::: Data extract :::

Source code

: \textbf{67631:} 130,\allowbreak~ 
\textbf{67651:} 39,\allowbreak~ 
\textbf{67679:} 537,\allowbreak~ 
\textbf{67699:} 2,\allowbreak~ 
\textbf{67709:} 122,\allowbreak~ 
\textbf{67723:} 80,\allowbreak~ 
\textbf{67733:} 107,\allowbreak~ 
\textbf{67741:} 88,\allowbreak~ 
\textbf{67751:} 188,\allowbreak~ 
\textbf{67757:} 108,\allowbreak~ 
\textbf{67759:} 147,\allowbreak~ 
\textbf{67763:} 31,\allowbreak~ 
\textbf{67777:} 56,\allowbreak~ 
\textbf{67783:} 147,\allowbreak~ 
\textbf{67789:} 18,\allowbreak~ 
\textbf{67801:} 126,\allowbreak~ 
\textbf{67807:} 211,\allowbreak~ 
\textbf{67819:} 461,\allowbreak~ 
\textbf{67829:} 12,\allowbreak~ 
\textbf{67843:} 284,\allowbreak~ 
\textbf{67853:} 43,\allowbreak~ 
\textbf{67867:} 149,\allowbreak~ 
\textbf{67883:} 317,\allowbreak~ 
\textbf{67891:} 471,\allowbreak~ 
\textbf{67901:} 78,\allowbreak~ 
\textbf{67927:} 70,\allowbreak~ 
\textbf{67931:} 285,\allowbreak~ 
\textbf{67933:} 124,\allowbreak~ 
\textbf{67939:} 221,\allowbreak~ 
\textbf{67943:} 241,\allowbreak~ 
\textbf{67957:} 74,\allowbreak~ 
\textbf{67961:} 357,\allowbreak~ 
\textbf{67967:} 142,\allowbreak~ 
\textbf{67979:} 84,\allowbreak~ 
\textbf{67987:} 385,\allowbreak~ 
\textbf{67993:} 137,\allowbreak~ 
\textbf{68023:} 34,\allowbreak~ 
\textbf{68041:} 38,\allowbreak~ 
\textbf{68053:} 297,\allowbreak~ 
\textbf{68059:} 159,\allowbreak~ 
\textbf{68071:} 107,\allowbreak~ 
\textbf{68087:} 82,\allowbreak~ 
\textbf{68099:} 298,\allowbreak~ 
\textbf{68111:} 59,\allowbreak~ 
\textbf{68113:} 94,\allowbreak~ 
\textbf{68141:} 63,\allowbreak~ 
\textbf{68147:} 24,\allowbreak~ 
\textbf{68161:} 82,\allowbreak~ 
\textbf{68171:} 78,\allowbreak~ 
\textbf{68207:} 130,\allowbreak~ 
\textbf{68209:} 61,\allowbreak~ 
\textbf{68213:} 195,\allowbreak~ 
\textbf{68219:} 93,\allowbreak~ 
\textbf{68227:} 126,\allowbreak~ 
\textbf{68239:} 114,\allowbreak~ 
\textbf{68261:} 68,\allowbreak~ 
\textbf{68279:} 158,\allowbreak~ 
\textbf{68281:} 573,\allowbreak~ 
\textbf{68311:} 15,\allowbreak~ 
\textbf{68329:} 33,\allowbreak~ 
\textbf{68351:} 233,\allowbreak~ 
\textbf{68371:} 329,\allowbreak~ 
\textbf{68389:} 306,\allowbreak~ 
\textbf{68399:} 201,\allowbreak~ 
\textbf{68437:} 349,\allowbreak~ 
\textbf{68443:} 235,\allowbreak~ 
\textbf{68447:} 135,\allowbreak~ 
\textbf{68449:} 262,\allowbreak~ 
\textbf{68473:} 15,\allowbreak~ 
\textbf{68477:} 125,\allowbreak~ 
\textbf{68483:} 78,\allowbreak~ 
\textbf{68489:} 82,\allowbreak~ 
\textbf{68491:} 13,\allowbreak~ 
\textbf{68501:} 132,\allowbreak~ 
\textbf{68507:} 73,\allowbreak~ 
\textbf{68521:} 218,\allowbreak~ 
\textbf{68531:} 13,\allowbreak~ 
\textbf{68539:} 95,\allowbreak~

:::

To do:
Set down the material above exactly, in full.

Solution to this exercise:
Source code

: \textbf{67631:} 130,\allowbreak~ 
\textbf{67651:} 39,\allowbreak~ 
\textbf{67679:} 537,\allowbreak~ 
\textbf{67699:} 2,\allowbreak~ 
\textbf{67709:} 122,\allowbreak~ 
\textbf{67723:} 80,\allowbreak~ 
\textbf{67733:} 107,\allowbreak~ 
\textbf{67741:} 88,\allowbreak~ 
\textbf{67751:} 188,\allowbreak~ 
\textbf{67757:} 108,\allowbreak~ 
\textbf{67759:} 147,\allowbreak~ 
\textbf{67763:} 31,\allowbreak~ 
\textbf{67777:} 56,\allowbreak~ 
\textbf{67783:} 147,\allowbreak~ 
\textbf{67789:} 18,\allowbreak~ 
\textbf{67801:} 126,\allowbreak~ 
\textbf{67807:} 211,\allowbreak~ 
\textbf{67819:} 461,\allowbreak~ 
\textbf{67829:} 12,\allowbreak~ 
\textbf{67843:} 284,\allowbreak~ 
\textbf{67853:} 43,\allowbreak~ 
\textbf{67867:} 149,\allowbreak~ 
\textbf{67883:} 317,\allowbreak~ 
\textbf{67891:} 471,\allowbreak~ 
\textbf{67901:} 78,\allowbreak~ 
\textbf{67927:} 70,\allowbreak~ 
\textbf{67931:} 285,\allowbreak~ 
\textbf{67933:} 124,\allowbreak~ 
\textbf{67939:} 221,\allowbreak~ 
\textbf{67943:} 241,\allowbreak~ 
\textbf{67957:} 74,\allowbreak~ 
\textbf{67961:} 357,\allowbreak~ 
\textbf{67967:} 142,\allowbreak~ 
\textbf{67979:} 84,\allowbreak~ 
\textbf{67987:} 385,\allowbreak~ 
\textbf{67993:} 137,\allowbreak~ 
\textbf{68023:} 34,\allowbreak~ 
\textbf{68041:} 38,\allowbreak~ 
\textbf{68053:} 297,\allowbreak~ 
\textbf{68059:} 159,\allowbreak~ 
\textbf{68071:} 107,\allowbreak~ 
\textbf{68087:} 82,\allowbreak~ 
\textbf{68099:} 298,\allowbreak~ 
\textbf{68111:} 59,\allowbreak~ 
\textbf{68113:} 94,\allowbreak~ 
\textbf{68141:} 63,\allowbreak~ 
\textbf{68147:} 24,\allowbreak~ 
\textbf{68161:} 82,\allowbreak~ 
\textbf{68171:} 78,\allowbreak~ 
\textbf{68207:} 130,\allowbreak~ 
\textbf{68209:} 61,\allowbreak~ 
\textbf{68213:} 195,\allowbreak~ 
\textbf{68219:} 93,\allowbreak~ 
\textbf{68227:} 126,\allowbreak~ 
\textbf{68239:} 114,\allowbreak~ 
\textbf{68261:} 68,\allowbreak~ 
\textbf{68279:} 158,\allowbreak~ 
\textbf{68281:} 573,\allowbreak~ 
\textbf{68311:} 15,\allowbreak~ 
\textbf{68329:} 33,\allowbreak~ 
\textbf{68351:} 233,\allowbreak~ 
\textbf{68371:} 329,\allowbreak~ 
\textbf{68389:} 306,\allowbreak~ 
\textbf{68399:} 201,\allowbreak~ 
\textbf{68437:} 349,\allowbreak~ 
\textbf{68443:} 235,\allowbreak~ 
\textbf{68447:} 135,\allowbreak~ 
\textbf{68449:} 262,\allowbreak~ 
\textbf{68473:} 15,\allowbreak~ 
\textbf{68477:} 125,\allowbreak~ 
\textbf{68483:} 78,\allowbreak~ 
\textbf{68489:} 82,\allowbreak~ 
\textbf{68491:} 13,\allowbreak~ 
\textbf{68501:} 132,\allowbreak~ 
\textbf{68507:} 73,\allowbreak~ 
\textbf{68521:} 218,\allowbreak~ 
\textbf{68531:} 13,\allowbreak~ 
\textbf{68539:} 95,\allowbreak~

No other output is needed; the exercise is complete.